Ce chantier en Design & Build impressionne par son ampleur : 7 ouvrages d’art, 1 ouvrage de type saut-de-mouton (OPX), 1 ouvrage hydraulique et 3,5 km de plateforme ferroviaire asphaltée, le tout générant environ 350 000 m3 de déblais et 200 000 m3 de remblais. Face à ces travaux d’Hercule à réaliser en 1260 jours calendrier de fin 2020 à début 2024, Jan De Nul Group, attributaire du marché public publié par Infrabel, s’est finalement associée à Galère. L’union fait la force, d’autant qu’il s’agit de respecter scrupuleusement les coupures de ligne programmées (une semaine par an au printemps !). Guillaume Stoz et Didier Michielssen, chefs de projets respectivement pour Jan De Nul et Galère, détaillent le projet et en soulignent les nombreux défis techniques et organisationnels.

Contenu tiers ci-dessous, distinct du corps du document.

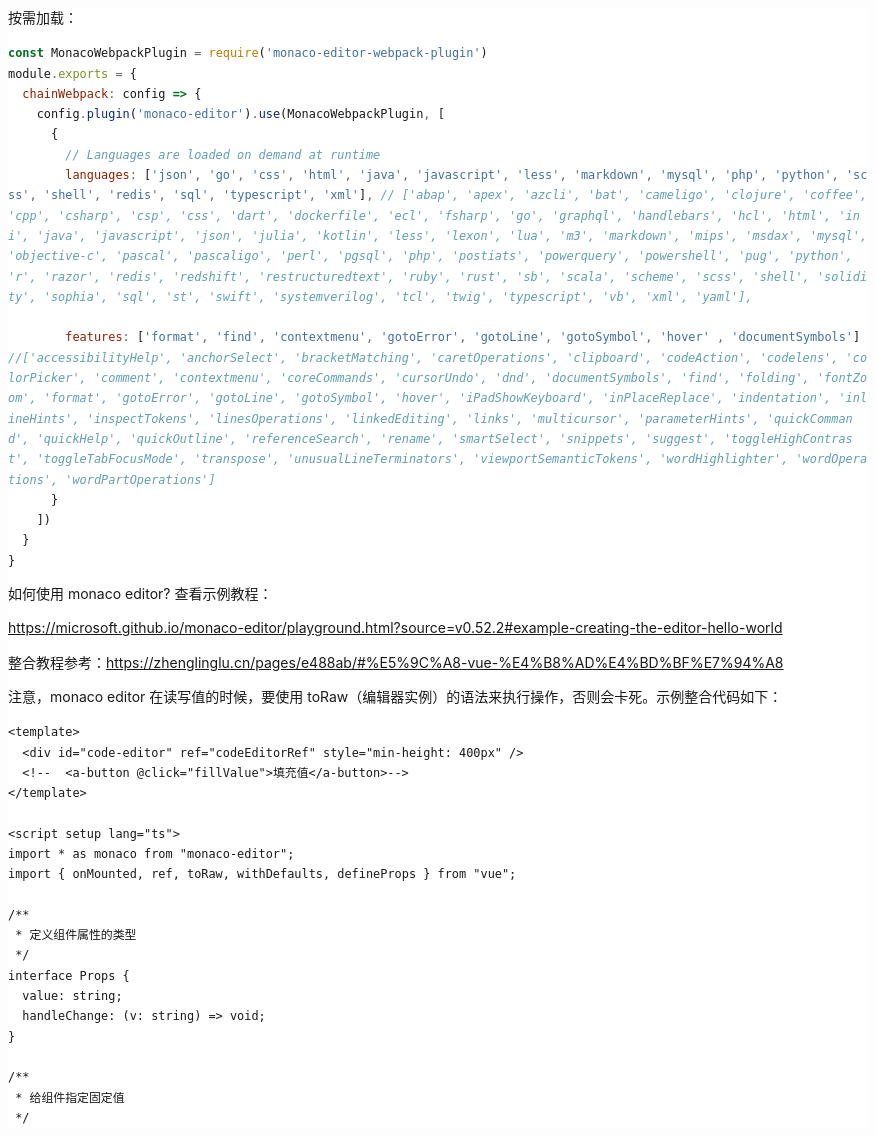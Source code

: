 按需加载：

```js
const MonacoWebpackPlugin = require('monaco-editor-webpack-plugin')
module.exports = {
  chainWebpack: config => {
    config.plugin('monaco-editor').use(MonacoWebpackPlugin, [
      {
        // Languages are loaded on demand at runtime
        languages: ['json', 'go', 'css', 'html', 'java', 'javascript', 'less', 'markdown', 'mysql', 'php', 'python', 'scss', 'shell', 'redis', 'sql', 'typescript', 'xml'], // ['abap', 'apex', 'azcli', 'bat', 'cameligo', 'clojure', 'coffee', 'cpp', 'csharp', 'csp', 'css', 'dart', 'dockerfile', 'ecl', 'fsharp', 'go', 'graphql', 'handlebars', 'hcl', 'html', 'ini', 'java', 'javascript', 'json', 'julia', 'kotlin', 'less', 'lexon', 'lua', 'm3', 'markdown', 'mips', 'msdax', 'mysql', 'objective-c', 'pascal', 'pascaligo', 'perl', 'pgsql', 'php', 'postiats', 'powerquery', 'powershell', 'pug', 'python', 'r', 'razor', 'redis', 'redshift', 'restructuredtext', 'ruby', 'rust', 'sb', 'scala', 'scheme', 'scss', 'shell', 'solidity', 'sophia', 'sql', 'st', 'swift', 'systemverilog', 'tcl', 'twig', 'typescript', 'vb', 'xml', 'yaml'],

        features: ['format', 'find', 'contextmenu', 'gotoError', 'gotoLine', 'gotoSymbol', 'hover' , 'documentSymbols'] //['accessibilityHelp', 'anchorSelect', 'bracketMatching', 'caretOperations', 'clipboard', 'codeAction', 'codelens', 'colorPicker', 'comment', 'contextmenu', 'coreCommands', 'cursorUndo', 'dnd', 'documentSymbols', 'find', 'folding', 'fontZoom', 'format', 'gotoError', 'gotoLine', 'gotoSymbol', 'hover', 'iPadShowKeyboard', 'inPlaceReplace', 'indentation', 'inlineHints', 'inspectTokens', 'linesOperations', 'linkedEditing', 'links', 'multicursor', 'parameterHints', 'quickCommand', 'quickHelp', 'quickOutline', 'referenceSearch', 'rename', 'smartSelect', 'snippets', 'suggest', 'toggleHighContrast', 'toggleTabFocusMode', 'transpose', 'unusualLineTerminators', 'viewportSemanticTokens', 'wordHighlighter', 'wordOperations', 'wordPartOperations']
      }
    ])
  }
}
```



如何使用 monaco editor? 查看示例教程：

https://microsoft.github.io/monaco-editor/playground.html?source=v0.52.2#example-creating-the-editor-hello-world



整合教程参考：https://zhenglinglu.cn/pages/e488ab/#%E5%9C%A8-vue-%E4%B8%AD%E4%BD%BF%E7%94%A8



注意，monaco editor 在读写值的时候，要使用 toRaw（编辑器实例）的语法来执行操作，否则会卡死。示例整合代码如下：

```vue
<template>
  <div id="code-editor" ref="codeEditorRef" style="min-height: 400px" />
  <!--  <a-button @click="fillValue">填充值</a-button>-->
</template>

<script setup lang="ts">
import * as monaco from "monaco-editor";
import { onMounted, ref, toRaw, withDefaults, defineProps } from "vue";

/**
 * 定义组件属性的类型
 */
interface Props {
  value: string;
  handleChange: (v: string) => void;
}

/**
 * 给组件指定固定值
 */
```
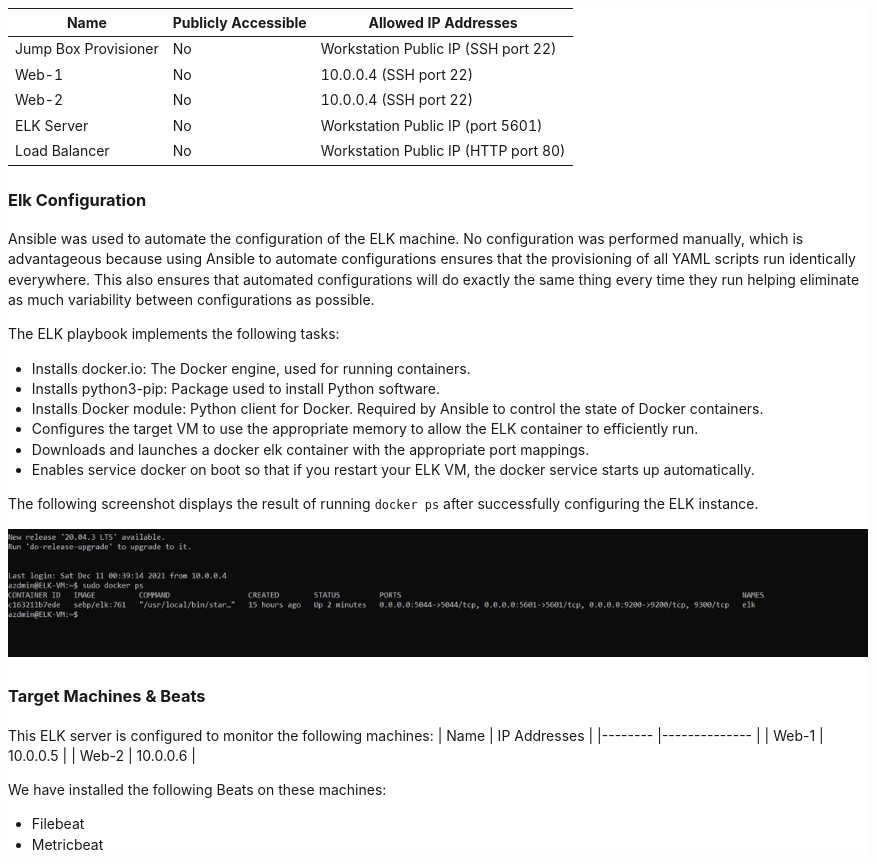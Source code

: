 | Name                 	| Publicly Accessible 	| Allowed IP Addresses                	|
|----------------------	|---------------------	|-------------------------------------	|
| Jump Box Provisioner 	| No               	| Workstation Public IP (SSH port 22) 	|
| Web-1                	| No                  	| 10.0.0.4 (SSH port 22)              	|
| Web-2                	| No                  	| 10.0.0.4 (SSH port 22)              	|
| ELK Server           	| No                  	| Workstation Public IP (port 5601)   	|
| Load Balancer        	| No                  	| Workstation Public IP (HTTP port 80) 	|

### Elk Configuration

Ansible was used to automate the configuration of the ELK machine. No configuration was performed manually, which is advantageous because using Ansible to automate configurations ensures that the provisioning of all YAML scripts run identically everywhere. This also ensures that automated configurations will do exactly the same thing every time they run helping eliminate as much variability between configurations as possible.

The ELK playbook implements the following tasks:
- Installs docker.io: The Docker engine, used for running containers.
- Installs python3-pip: Package used to install Python software.
- Installs Docker module: Python client for Docker. Required by Ansible to control the state of Docker containers. 
- Configures the target VM to use the appropriate memory to allow the ELK container to efficiently run.
- Downloads and launches a docker elk container with the appropriate port mappings.
- Enables service docker on boot so that if you restart your ELK VM, the docker service starts up automatically.

The following screenshot displays the result of running `docker ps` after successfully configuring the ELK instance.

![alt text](https://github.com/Naskigo/utor-scs-project-1/blob/42ea4e5d76bac29491e44683ac472d94497c68fd/Diagrams/docker_ps_output.jpg)

### Target Machines & Beats
This ELK server is configured to monitor the following machines:
| Name   	| IP Addresses 	|
|--------	|--------------	|
| Web-1  	| 10.0.0.5     	|
| Web-2  	| 10.0.0.6     	|


We have installed the following Beats on these machines:
- Filebeat
- Metricbeat

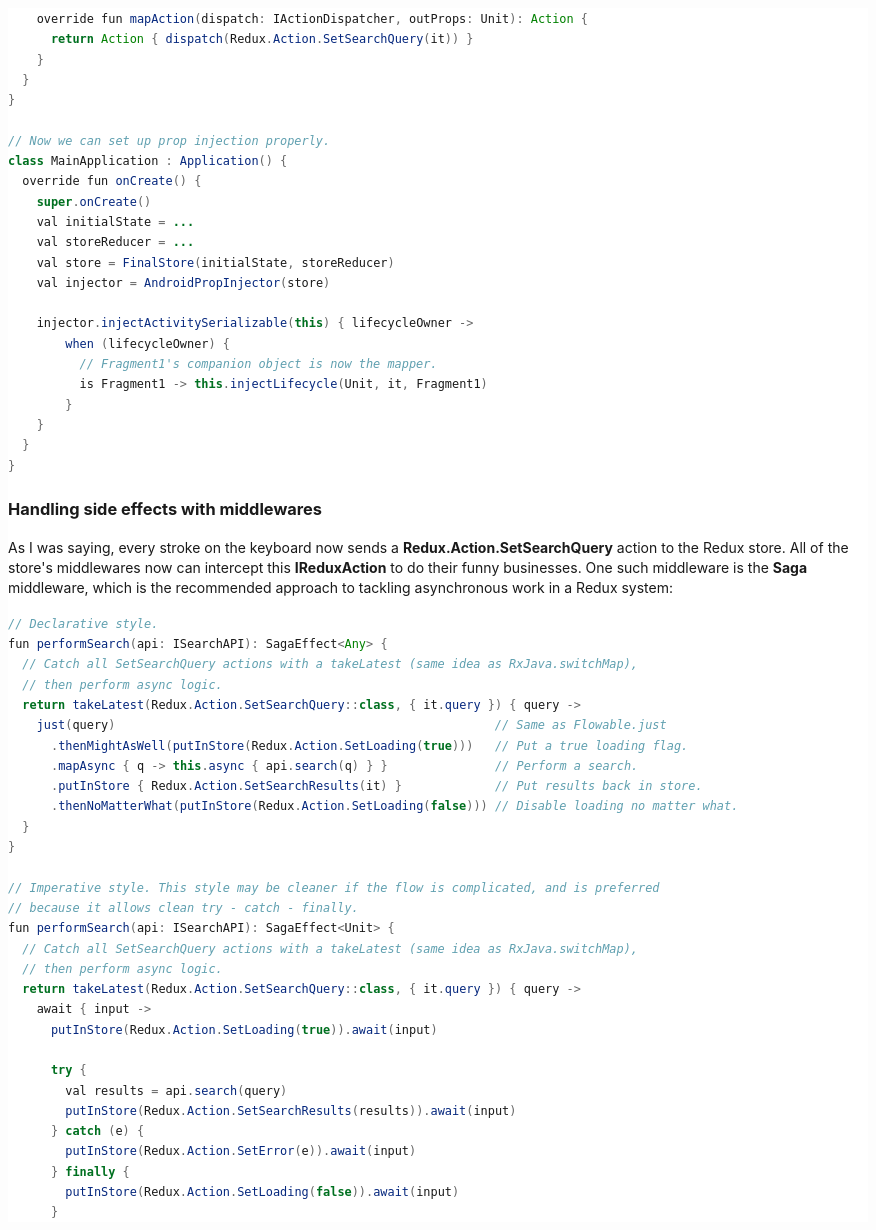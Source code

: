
 ```java
    override fun mapAction(dispatch: IActionDispatcher, outProps: Unit): Action {
      return Action { dispatch(Redux.Action.SetSearchQuery(it)) }
    }
  }
}

// Now we can set up prop injection properly.
class MainApplication : Application() {
  override fun onCreate() {
    super.onCreate()
    val initialState = ...
    val storeReducer = ...
    val store = FinalStore(initialState, storeReducer)
    val injector = AndroidPropInjector(store)

    injector.injectActivitySerializable(this) { lifecycleOwner ->
        when (lifecycleOwner) {
          // Fragment1's companion object is now the mapper.
          is Fragment1 -> this.injectLifecycle(Unit, it, Fragment1)
        }
    }
  }
}
```

### Handling side effects with middlewares

As I was saying, every stroke on the keyboard now sends a **Redux.Action.SetSearchQuery** action to the Redux store. All of the store's middlewares now can intercept this **IReduxAction** to do their funny businesses. One such middleware is the **Saga** middleware, which is the recommended approach to tackling asynchronous work in a Redux system:

```java
// Declarative style.
fun performSearch(api: ISearchAPI): SagaEffect<Any> {
  // Catch all SetSearchQuery actions with a takeLatest (same idea as RxJava.switchMap),
  // then perform async logic.
  return takeLatest(Redux.Action.SetSearchQuery::class, { it.query }) { query ->
    just(query)                                                     // Same as Flowable.just
      .thenMightAsWell(putInStore(Redux.Action.SetLoading(true)))   // Put a true loading flag.
      .mapAsync { q -> this.async { api.search(q) } }               // Perform a search.
      .putInStore { Redux.Action.SetSearchResults(it) }             // Put results back in store.
      .thenNoMatterWhat(putInStore(Redux.Action.SetLoading(false))) // Disable loading no matter what.
  }
}

// Imperative style. This style may be cleaner if the flow is complicated, and is preferred
// because it allows clean try - catch - finally.
fun performSearch(api: ISearchAPI): SagaEffect<Unit> {
  // Catch all SetSearchQuery actions with a takeLatest (same idea as RxJava.switchMap),
  // then perform async logic.
  return takeLatest(Redux.Action.SetSearchQuery::class, { it.query }) { query ->
    await { input ->
      putInStore(Redux.Action.SetLoading(true)).await(input)

      try {
        val results = api.search(query)
        putInStore(Redux.Action.SetSearchResults(results)).await(input)
      } catch (e) {
        putInStore(Redux.Action.SetError(e)).await(input)
      } finally {
        putInStore(Redux.Action.SetLoading(false)).await(input)
      }
```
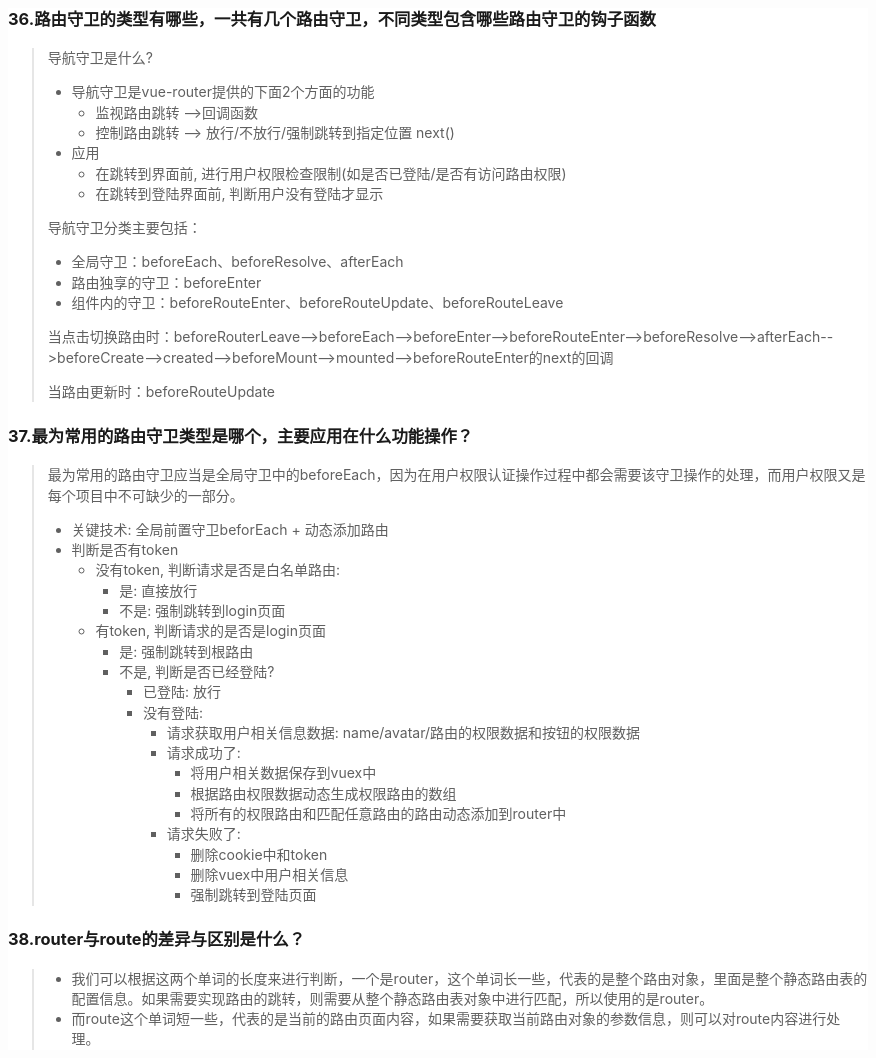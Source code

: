 ### 36.路由守卫的类型有哪些，一共有几个路由守卫，不同类型包含哪些路由守卫的钩子函数

> 导航守卫是什么?
>
> - 导航守卫是vue-router提供的下面2个方面的功能
>   - 监视路由跳转 -->回调函数
>   - 控制路由跳转 --> 放行/不放行/强制跳转到指定位置 next()
> - 应用
>   - 在跳转到界面前, 进行用户权限检查限制(如是否已登陆/是否有访问路由权限)
>   - 在跳转到登陆界面前, 判断用户没有登陆才显示
>
> 导航守卫分类主要包括：
>
> - 全局守卫：beforeEach、beforeResolve、afterEach
> - 路由独享的守卫：beforeEnter
> - 组件内的守卫：beforeRouteEnter、beforeRouteUpdate、beforeRouteLeave
>
> 当点击切换路由时：beforeRouterLeave-->beforeEach-->beforeEnter-->beforeRouteEnter-->beforeResolve-->afterEach-->beforeCreate-->created-->beforeMount-->mounted-->beforeRouteEnter的next的回调
>
> 当路由更新时：beforeRouteUpdate

### 37.最为常用的路由守卫类型是哪个，主要应用在什么功能操作？

> 最为常用的路由守卫应当是全局守卫中的beforeEach，因为在用户权限认证操作过程中都会需要该守卫操作的处理，而用户权限又是每个项目中不可缺少的一部分。
>
> - 关键技术: 全局前置守卫beforEach + 动态添加路由
> - 判断是否有token
>   - 没有token, 判断请求是否是白名单路由:
>     - 是: 直接放行
>     - 不是: 强制跳转到login页面
>   - 有token, 判断请求的是否是login页面
>     - 是: 强制跳转到根路由
>     - 不是, 判断是否已经登陆?
>       - 已登陆: 放行
>       - 没有登陆:
>         - 请求获取用户相关信息数据: name/avatar/路由的权限数据和按钮的权限数据
>         - 请求成功了:
>           - 将用户相关数据保存到vuex中
>           - 根据路由权限数据动态生成权限路由的数组
>           - 将所有的权限路由和匹配任意路由的路由动态添加到router中
>         - 请求失败了:
>           - 删除cookie中和token
>           - 删除vuex中用户相关信息
>           - 强制跳转到登陆页面

### 38.router与route的差异与区别是什么？

> - 我们可以根据这两个单词的长度来进行判断，一个是router，这个单词长一些，代表的是整个路由对象，里面是整个静态路由表的配置信息。如果需要实现路由的跳转，则需要从整个静态路由表对象中进行匹配，所以使用的是router。
> - 而route这个单词短一些，代表的是当前的路由页面内容，如果需要获取当前路由对象的参数信息，则可以对route内容进行处理。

Guillaume Stoz : « Notre client est Infrabel, mais TUC RAIL est notre principal interlocuteur puisqu’il intervient en tant que Maître d’ouvrage délégué. Tant Galère que Jan De Nul Group ont l’expérience des techniques utilisées. Notre volonté était dès le départ de travailler en équipe sur tout le chantier. Mettre les bonnes personnes au bon endroit s’est fait en fonction de leurs compétences et leur disponibilité par rapport au phasage des différents ouvrages et de l’organisation générale du chantier. »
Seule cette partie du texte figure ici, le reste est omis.